__Exercise instructions__.
Where a line in the listing contains the string "preStore", copy that line out.

[Data — start]

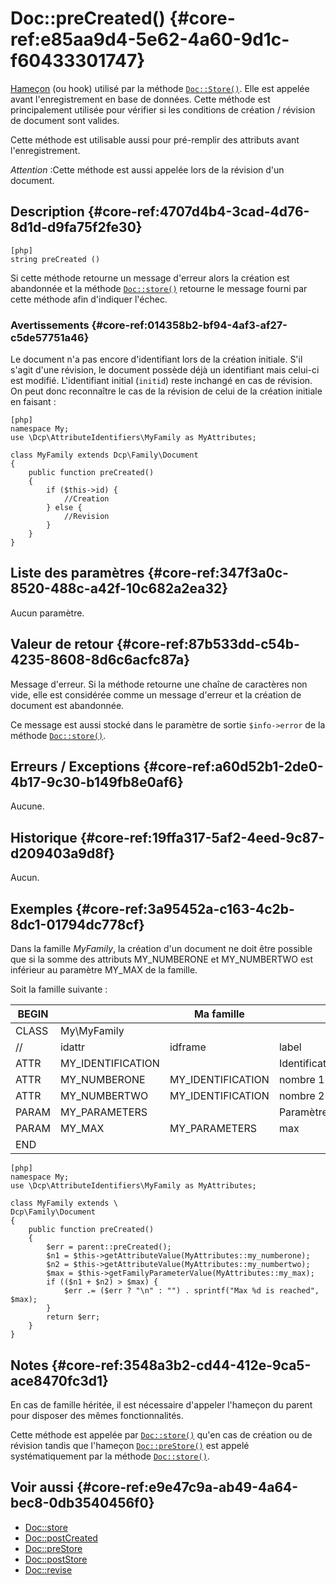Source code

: # Doc::preCreated() {#core-ref:e85aa9d4-5e62-4a60-9d1c-f60433301747}

<div class="short-description" markdown="1">

[Hameçon][hook] (ou hook) utilisé par la méthode [`Doc::Store()`][docstore].
Elle est appelée avant l'enregistrement en base de données.   Cette méthode est
principalement utilisée pour vérifier si les conditions de création / révision
de document sont valides.

Cette méthode est utilisable aussi pour pré-remplir des attributs avant
l'enregistrement.

*Attention* :Cette méthode est aussi appelée lors de la révision d'un document.

</div>


## Description {#core-ref:4707d4b4-3cad-4d76-8d1d-d9fa75f2fe30}

    [php]
    string preCreated ()

Si cette méthode retourne un message d'erreur alors la création est abandonnée
et la méthode [`Doc::store()`][docstore] retourne le message fourni par cette
méthode afin d'indiquer l'échec.

### Avertissements {#core-ref:014358b2-bf94-4af3-af27-c5de57751a46}

Le document n'a pas encore d'identifiant lors de la création initiale. S'il
s'agit d'une révision, le document possède déjà un identifiant mais celui-ci
est modifié. L'identifiant initial (`initid`) reste inchangé en cas de
révision.
On peut donc reconnaître le cas de la révision de celui de la création initiale
en faisant :

    [php]
    namespace My;
    use \Dcp\AttributeIdentifiers\MyFamily as MyAttributes;
    
    class MyFamily extends Dcp\Family\Document
    {
        public function preCreated()
        {
            if ($this->id) {
                //Creation
            } else {
                //Revision
            }
        }
    }

## Liste des paramètres {#core-ref:347f3a0c-8520-488c-a42f-10c682a2ea32}

Aucun paramètre.

## Valeur de retour {#core-ref:87b533dd-c54b-4235-8608-8d6c6acfc87a}

Message d'erreur. Si la méthode retourne une chaîne de caractères non vide, elle
est considérée comme un message d'erreur et la création de document est
abandonnée.

Ce message est aussi stocké dans le paramètre de sortie `$info->error` de la
méthode [`Doc::store()`][docstore].

## Erreurs / Exceptions {#core-ref:a60d52b1-2de0-4b17-9c30-b149fb8e0af6}

Aucune.

## Historique {#core-ref:19ffa317-5af2-4eed-9c87-d209403a9d8f}

Aucun.

## Exemples {#core-ref:3a95452a-c163-4c2b-8dc1-01794dc778cf}

Dans la famille _MyFamily_, la création d'un document ne doit être possible que
si la somme des attributs MY_NUMBERONE et MY_NUMBERTWO est inférieur au
paramètre MY_MAX de la famille.

Soit la famille suivante :

| BEGIN |                   |     Ma famille    |                |     | MYFAMILY |       |     |     |
| ----- | ----------------- | ----------------- | -------------- | --- | -------- | ----- | --- | --- |
| CLASS | My\MyFamily       |                   |                |     |          |       |     |     |
| //    | idattr            | idframe           | label          | T   | A        | type  | ord | vis |
| ATTR  | MY_IDENTIFICATION |                   | Identification | N   | N        | frame | 10  | W   |
| ATTR  | MY_NUMBERONE      | MY_IDENTIFICATION | nombre 1       | Y   | N        | int   | 20  | W   |
| ATTR  | MY_NUMBERTWO      | MY_IDENTIFICATION | nombre 2       | N   | N        | int   | 30  | W   |
| PARAM | MY_PARAMETERS     |                   | Paramètres     | N   | N        | frame | 10  | W   |
| PARAM | MY_MAX            | MY_PARAMETERS     | max            | N   | N        | int   | 20  | W   |
| END   |                   |                   |                |     |          |       |     |     |


    [php]
    namespace My;
    use \Dcp\AttributeIdentifiers\MyFamily as MyAttributes;
    
    class MyFamily extends \
    Dcp\Family\Document
    {
        public function preCreated()
        {
            $err = parent::preCreated();
            $n1 = $this->getAttributeValue(MyAttributes::my_numberone);
            $n2 = $this->getAttributeValue(MyAttributes::my_numbertwo);
            $max = $this->getFamilyParameterValue(MyAttributes::my_max);
            if (($n1 + $n2) > $max) {
                $err .= ($err ? "\n" : "") . sprintf("Max %d is reached", $max);
            }
            return $err;
        }
    }

## Notes {#core-ref:3548a3b2-cd44-412e-9ca5-ace8470fc3d1}

En cas de famille héritée, il est nécessaire d'appeler l'hameçon du parent pour
disposer des mêmes fonctionnalités.

Cette méthode est appelée par [`Doc::store()`][docstore] qu'en cas de création
ou de révision tandis que l'hameçon [`Doc::preStore()`][docprestore] est appelé
systématiquement par la méthode [`Doc::store()`][docstore].

## Voir aussi {#core-ref:e9e47c9a-ab49-4a64-bec8-0db3540456f0}

*   [Doc::store][docstore]
*   [Doc::postCreated][docpostcreated]
*   [Doc::preStore][docprestore]
*   [Doc::postStore][docpoststore]
*   [Doc::revise][docrevise]

<!-- links -->
[docstore]:         #core-ref:b8540d13-ece6-4e9e-9b72-6a56bca9da12
[docpostcreated]:   #core-ref:b8f80e6b-a374-4bf4-bc76-47290cd69c45 "Hameçon Doc::postCreated()"
[docpoststore]:     #core-ref:99520a31-0aef-4bc6-b20a-114737059d17 "Hameçon Doc::postStore()"
[docprestore]:      #core-ref:3517da95-82fe-4adb-8bc4-ef49ca55edb0 "Hameçon Doc::preStore()"
[docprecreated]:    #core-ref:e85aa9d4-5e62-4a60-9d1c-f60433301747 "Hameçon Doc::preCreated()"
[docprerefresh]:    #core-ref:580d6be1-6b6a-439b-abd7-34b26cfaf2e5 "Hameçon Doc::preRefresh()"
[docpostrefresh]:   #core-ref:9352c534-3691-41e3-b293-599db8e9a4fd "Hameçon Doc::postRefresh()"
[docrevise]:        #core-ref:882e3730-0483-4dbc-9b9d-0d0b5cc31d38
[hook]:             https://fr.wikipedia.org/wiki/Hook_(informatique)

[Data — finish]

__Finished exercise__.
ou de révision tandis que l'hameçon [`Doc::preStore()`][docprestore] est appelé
*   [Doc::preStore][docprestore]
[docprestore]:      #core-ref:3517da95-82fe-4adb-8bc4-ef49ca55edb0 "Hameçon Doc::preStore()"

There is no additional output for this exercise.